Sam Davis (1842-1863), the boy hero of the Confederacy, was born in Rutherford County
Tennessee. He served in various combat roles in the Confederate Army in 1861 through 1863. As a Confederate courier, he was captured on November 20, 1863, and upon conviction of espionage was executed by the Union Army after captivity of only seven days.
He was educated at the Western Military Institute and recruited by the Confederate Scout forces early in the Civil War. He signed up as a private in the First Tennessee Volunteer Infantry in 1861 and his Regiment marched off to war, first at Cheat Mountain, next in the Shenandoah Valley, at Shiloh and then at Perryville.
Wounded slightly at Shiloh, Sam Davis suffered a more severe wound at Perryville; after recovering from his wounds he took on very active service as a courier for Coleman's Scouts.

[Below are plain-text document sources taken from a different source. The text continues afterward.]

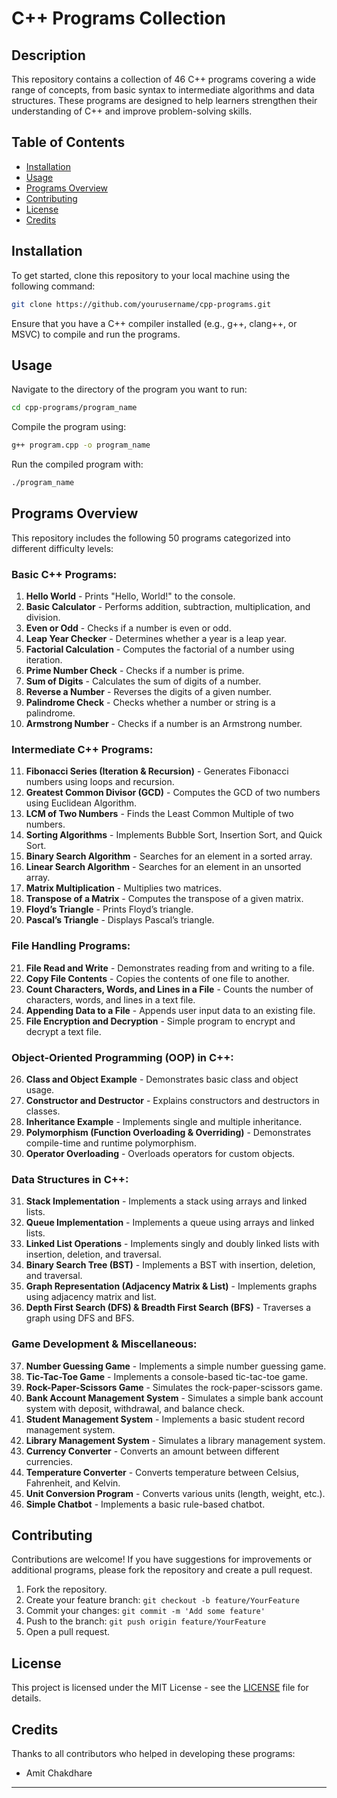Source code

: # C++ Programs Collection

## Description

This repository contains a collection of 46 C++ programs covering a wide range of concepts, from basic syntax to intermediate algorithms and data structures. These programs are designed to help learners strengthen their understanding of C++ and improve problem-solving skills.

## Table of Contents

- [Installation](#installation)
- [Usage](#usage)
- [Programs Overview](#programs-overview)
- [Contributing](#contributing)
- [License](#license)
- [Credits](#credits)

## Installation

To get started, clone this repository to your local machine using the following command:

```bash
git clone https://github.com/yourusername/cpp-programs.git
```

Ensure that you have a C++ compiler installed (e.g., g++, clang++, or MSVC) to compile and run the programs.

## Usage

Navigate to the directory of the program you want to run:

```bash
cd cpp-programs/program_name
```

Compile the program using:

```bash
g++ program.cpp -o program_name
```

Run the compiled program with:

```bash
./program_name
```

## Programs Overview

This repository includes the following 50 programs categorized into different difficulty levels:

### **Basic C++ Programs:**
1. **Hello World** - Prints "Hello, World!" to the console.
2. **Basic Calculator** - Performs addition, subtraction, multiplication, and division.
3. **Even or Odd** - Checks if a number is even or odd.
4. **Leap Year Checker** - Determines whether a year is a leap year.
5. **Factorial Calculation** - Computes the factorial of a number using iteration.
6. **Prime Number Check** - Checks if a number is prime.
7. **Sum of Digits** - Calculates the sum of digits of a number.
8. **Reverse a Number** - Reverses the digits of a given number.
9. **Palindrome Check** - Checks whether a number or string is a palindrome.
10. **Armstrong Number** - Checks if a number is an Armstrong number.

### **Intermediate C++ Programs:**
11. **Fibonacci Series (Iteration & Recursion)** - Generates Fibonacci numbers using loops and recursion.
12. **Greatest Common Divisor (GCD)** - Computes the GCD of two numbers using Euclidean Algorithm.
13. **LCM of Two Numbers** - Finds the Least Common Multiple of two numbers.
14. **Sorting Algorithms** - Implements Bubble Sort, Insertion Sort, and Quick Sort.
15. **Binary Search Algorithm** - Searches for an element in a sorted array.
16. **Linear Search Algorithm** - Searches for an element in an unsorted array.
17. **Matrix Multiplication** - Multiplies two matrices.
18. **Transpose of a Matrix** - Computes the transpose of a given matrix.
19. **Floyd’s Triangle** - Prints Floyd’s triangle.
20. **Pascal’s Triangle** - Displays Pascal’s triangle.

### **File Handling Programs:**
21. **File Read and Write** - Demonstrates reading from and writing to a file.
22. **Copy File Contents** - Copies the contents of one file to another.
23. **Count Characters, Words, and Lines in a File** - Counts the number of characters, words, and lines in a text file.
24. **Appending Data to a File** - Appends user input data to an existing file.
25. **File Encryption and Decryption** - Simple program to encrypt and decrypt a text file.

### **Object-Oriented Programming (OOP) in C++:**
26. **Class and Object Example** - Demonstrates basic class and object usage.
27. **Constructor and Destructor** - Explains constructors and destructors in classes.
28. **Inheritance Example** - Implements single and multiple inheritance.
29. **Polymorphism (Function Overloading & Overriding)** - Demonstrates compile-time and runtime polymorphism.
30. **Operator Overloading** - Overloads operators for custom objects.

### **Data Structures in C++:**
31. **Stack Implementation** - Implements a stack using arrays and linked lists.
32. **Queue Implementation** - Implements a queue using arrays and linked lists.
33. **Linked List Operations** - Implements singly and doubly linked lists with insertion, deletion, and traversal.
34. **Binary Search Tree (BST)** - Implements a BST with insertion, deletion, and traversal.
35. **Graph Representation (Adjacency Matrix & List)** - Implements graphs using adjacency matrix and list.
36. **Depth First Search (DFS) & Breadth First Search (BFS)** - Traverses a graph using DFS and BFS.

### **Game Development & Miscellaneous:**
37. **Number Guessing Game** - Implements a simple number guessing game.
38. **Tic-Tac-Toe Game** - Implements a console-based tic-tac-toe game.
39. **Rock-Paper-Scissors Game** - Simulates the rock-paper-scissors game.
40. **Bank Account Management System** - Simulates a simple bank account system with deposit, withdrawal, and balance check.
41. **Student Management System** - Implements a basic student record management system.
42. **Library Management System** - Simulates a library management system.
43. **Currency Converter** - Converts an amount between different currencies.
44. **Temperature Converter** - Converts temperature between Celsius, Fahrenheit, and Kelvin.
45. **Unit Conversion Program** - Converts various units (length, weight, etc.).
46. **Simple Chatbot** - Implements a basic rule-based chatbot.
    
## Contributing

Contributions are welcome! If you have suggestions for improvements or additional programs, please fork the repository and create a pull request.

1. Fork the repository.
2. Create your feature branch: `git checkout -b feature/YourFeature`
3. Commit your changes: `git commit -m 'Add some feature'`
4. Push to the branch: `git push origin feature/YourFeature`
5. Open a pull request.

## License

This project is licensed under the MIT License - see the [LICENSE](LICENSE) file for details.

## Credits

Thanks to all contributors who helped in developing these programs:

- Amit Chakdhare




---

Sam Davis was captured behind enemy lines while acting as a courier. He refused to reveal the other members of his unit, or their sources of intelligence, and was tried and hanged as a spy. His steadfast loyalty to his comrades, and his manly bearing during the trial and execution, earned him the respect of friends and enemies alike, and he became a martyr for the Confederate cause. A monument to his memory stands on the grounds of the Tennessee Capitol in Nashville. In 1977, Sam Davis became the first to be posthumously awarded the Confederate Medal of Honor by the Sons of Confederate Veterans.